(Input records Opens)

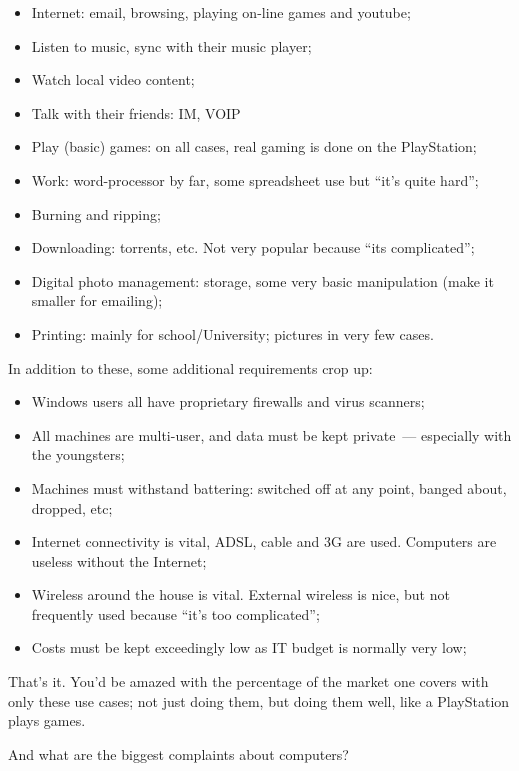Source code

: \documentclass{book}
\begin{document}
\begin{itemize}
\item Internet: email, browsing, playing on-line games and youtube;
\item Listen to music, sync with their music player;
\item Watch local video content;
\item Talk with their friends: IM, VOIP
\item Play (basic) games: on all cases, real gaming is done on the
  PlayStation;
\item Work: word-processor by far, some spreadsheet use but ``it's
  quite hard'';
\item Burning and ripping;
\item Downloading: torrents, etc. Not very popular because ``its
  complicated'';
\item Digital photo management: storage, some very basic manipulation
  (make it smaller for emailing);
\item Printing: mainly for school/University; pictures in very few
  cases.
\end{itemize}

In addition to these, some additional requirements crop up:

\begin{itemize}
\item Windows users all have proprietary firewalls and virus scanners;
\item All machines are multi-user, and data must be kept private~---
  especially with the youngsters;
\item Machines must withstand battering: switched off at any point,
  banged about, dropped, etc;
\item Internet connectivity is vital, ADSL, cable and 3G are
  used. Computers are useless without the Internet;
\item Wireless around the house is vital. External wireless is nice,
  but not frequently used because ``it's too complicated'';
\item Costs must be kept exceedingly low as IT budget is normally very
  low;
\end{itemize}

That's it. You'd be amazed with the percentage of the market one
covers with only these use cases; not just doing them, but doing them
well, like a PlayStation plays games.

And what are the biggest complaints about computers?
\end{document}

(Input records Closes)

Write out exactly the final stretch of the records: the line containing "(make it smaller for emailing);" and every line after it, through the last, and nothing else.

  (make it smaller for emailing);
\item Printing: mainly for school/University; pictures in very few
  cases.
\end{itemize}

In addition to these, some additional requirements crop up:

\begin{itemize}
\item Windows users all have proprietary firewalls and virus scanners;
\item All machines are multi-user, and data must be kept private~---
  especially with the youngsters;
\item Machines must withstand battering: switched off at any point,
  banged about, dropped, etc;
\item Internet connectivity is vital, ADSL, cable and 3G are
  used. Computers are useless without the Internet;
\item Wireless around the house is vital. External wireless is nice,
  but not frequently used because ``it's too complicated'';
\item Costs must be kept exceedingly low as IT budget is normally very
  low;
\end{itemize}

That's it. You'd be amazed with the percentage of the market one
covers with only these use cases; not just doing them, but doing them
well, like a PlayStation plays games.

And what are the biggest complaints about computers?
\end{document}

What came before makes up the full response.